A Lifehacker article today led me to the reCAPTCHA project. This fascinating project creates CAPTCHAs from OCR errors produced while digitizing text, then serves those CAPTCHAs to your site resulting in a seemingly symbiotic process - you prevent comment spam on your site with their CAPTCHA, and they receive assistance from thousands of humans correcting OCR errors. According to reCAPTCHA’s project description,

reCAPTCHA improves the process of digitizing books by sending words that cannot be read by computers to the Web in the form of CAPTCHAs for humans to decipher. More specifically, each word that cannot be read correctly by OCR is placed on an image and used as a CAPTCHA. This is possible because most OCR programs alert you when a word cannot be read correctly.

But if a computer can’t read such a CAPTCHA, how does the system know the correct answer to the puzzle? Here’s how: Each new word that cannot be read correctly by OCR is given to a user in conjunction with another word for which the answer is already known. The user is then asked to read both words. If they solve the one for which the answer is known, the system assumes their answer is correct for the new one. The system then gives the new image to a number of other people to determine, with higher confidence, whether the original answer was correct.

I decided to check out this slick-sounding project. It’s pretty easy to integrate their CAPTCHA plugin into Wordpress:

  1. Sign up for an account at reCAPTCHA - as far as I can tell, the service is free
  2. Register for an API key, one per domain
  3. Download the Wordpress plugin (they have plugins for other applications as well)
  4. Upload, activate and set options for the plugin
  5. Follow the instructions here to insert the CAPTCHA into your comment loop

You can see the results below. The interface is a little confusing - it would be nice if it used a smaller field and smaller widget, perhaps something more like bot-check. Perhaps reCAPTCHA 2.0 will integrate better into existing forms. As it is, it’s still worth the small added confusion to be helping digitize projects like the Internet Archive.
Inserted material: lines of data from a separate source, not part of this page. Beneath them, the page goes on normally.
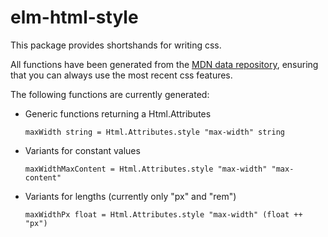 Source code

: # elm-html-style

This package provides shortshands for writing css.

All functions have been generated from the [MDN data repository](https://github.com/mdn/data), ensuring that you can always use the most recent css features.

The following functions are currently generated:

* Generic functions returning a Html.Attributes
  
  ```
  maxWidth string = Html.Attributes.style "max-width" string
  ```
* Variants for constant values

  ```
  maxWidthMaxContent = Html.Attributes.style "max-width" "max-content"
  ```
* Variants for lengths (currently only "px" and "rem")
  ```
  maxWidthPx float = Html.Attributes.style "max-width" (float ++ "px")
  ```
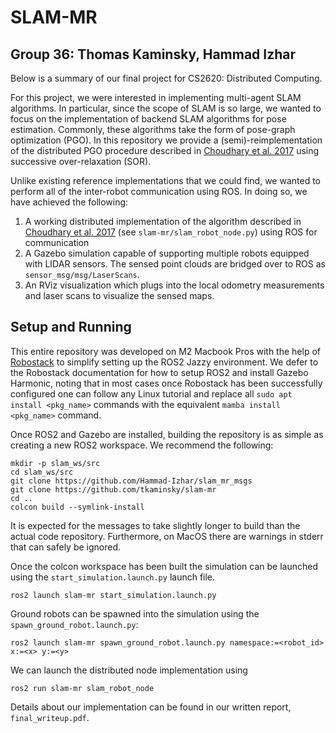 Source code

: # SLAM-MR

## Group 36: Thomas Kaminsky, Hammad Izhar

Below is a summary of our final project for CS2620: Distributed Computing.

For this project, we were interested in implementing multi-agent SLAM algorithms. In particular, since the scope of SLAM is so large, we wanted to focus on the implementation of backend SLAM algorithms for pose estimation. Commonly, these algorithms take the form of pose-graph optimization (PGO). In this repository we provide a (semi)-reimplementation of the distributed PGO procedure described in [Choudhary et al. 2017](https://arxiv.org/abs/1702.03435) using successive over-relaxation (SOR).

Unlike existing reference implementations that we could find, we wanted to perform all of the inter-robot communication using ROS. In doing so, we have achieved the following:

1. A working distributed implementation of the algorithm described in [Choudhary et al. 2017](https://arxiv.org/abs/1702.03435) (see `slam-mr/slam_robot_node.py`) using ROS for communication
2. A Gazebo simulation capable of supporting multiple robots equipped with LIDAR sensors. The sensed point clouds are bridged over to ROS as `sensor_msg/msg/LaserScans`.
3. An RViz visualization which plugs into the local odometry measurements and laser scans to visualize the sensed maps.

## Setup and Running

This entire repository was developed on M2 Macbook Pros with the help of [Robostack](https://robostack.github.io/GettingStarted.html#__tabbed_1_1) to simplify setting up the ROS2 Jazzy environment. We defer to the Robostack documentation for how to setup ROS2 and install Gazebo Harmonic, noting that in most cases once Robostack has been successfully configured one can follow any Linux tutorial and replace all `sudo apt install <pkg_name>` commands with the equivalent `mamba install <pkg_name>` command.

Once ROS2 and Gazebo are installed, building the repository is as simple as creating a new ROS2 workspace. We recommend the following:

```
mkdir -p slam_ws/src
cd slam_ws/src
git clone https://github.com/Hammad-Izhar/slam_mr_msgs
git clone https://github.com/tkaminsky/slam-mr
cd ..
colcon build --symlink-install
```

It is expected for the messages to take slightly longer to build than the actual code repository. Furthermore, on MacOS there are warnings in stderr that can safely be ignored.

Once the colcon workspace has been built the simulation can be launched using the `start_simulation.launch.py` launch file.

```
ros2 launch slam-mr start_simulation.launch.py
```

Ground robots can be spawned into the simulation using the `spawn_ground_robot.launch.py`:

```
ros2 launch slam-mr spawn_ground_robot.launch.py namespace:=<robot_id> x:=<x> y:=<y>
```

We can launch the distributed node implementation using

```
ros2 run slam-mr slam_robot_node
```

Details about our implementation can be found in our written report, `final_writeup.pdf`.
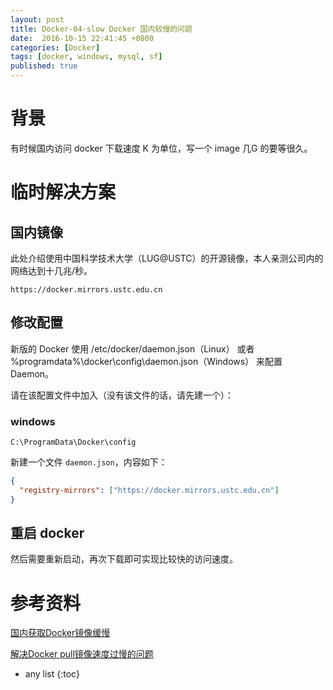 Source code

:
```yaml
---
layout: post
title: Docker-04-slow Docker 国内较慢的问题
date:  2016-10-15 22:41:45 +0800
categories: [Docker]
tags: [docker, windows, mysql, sf]
published: true
---
```



# 背景

有时候国内访问 docker 下载速度 K 为单位，写一个 image 几G 的要等很久。


# 临时解决方案

## 国内镜像

此处介绍使用中国科学技术大学（LUG@USTC）的开源镜像，本人亲测公司内的网络达到十几兆/秒。

```
https://docker.mirrors.ustc.edu.cn
```

## 修改配置

新版的 Docker 使用 /etc/docker/daemon.json（Linux） 或者 %programdata%\docker\config\daemon.json（Windows） 来配置 Daemon。

请在该配置文件中加入（没有该文件的话，请先建一个）：

### windows

`C:\ProgramData\Docker\config`

新建一个文件 `daemon.json`，内容如下：

```json
{
  "registry-mirrors": ["https://docker.mirrors.ustc.edu.cn"]
}
```

## 重启 docker 

然后需要重新启动，再次下载即可实现比较快的访问速度。

# 参考资料

[国内获取Docker镜像缓慢](https://blog.csdn.net/small_to_large/article/details/77334973)

[解决Docker pull镜像速度过慢的问题](https://blog.csdn.net/qq_39723363/article/details/82922931)

* any list
{:toc}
Unless, of course, people stop leaving comments.

After playing with the plugin a little, I noticed the letters are sometimes hard to discern. For instance, I can’t even make a guess as to what the word on the left must be in this one:

recaptcha
Dave says it’s cit.), - good call.

My guess is this widget’s refresh button will get a lot of use.

What do you think - is the interface too confusing? Test it out and tell me in the comments below.

UPDATE-

I decided to disable the plugin - it’s too cumbersome as it exists now, and I don’t want to make visitors work hard to leave comments. I like the idea of the project though, and hope a version 2.0 is in the works. I’ll leave a screenshot up of the plugin interface.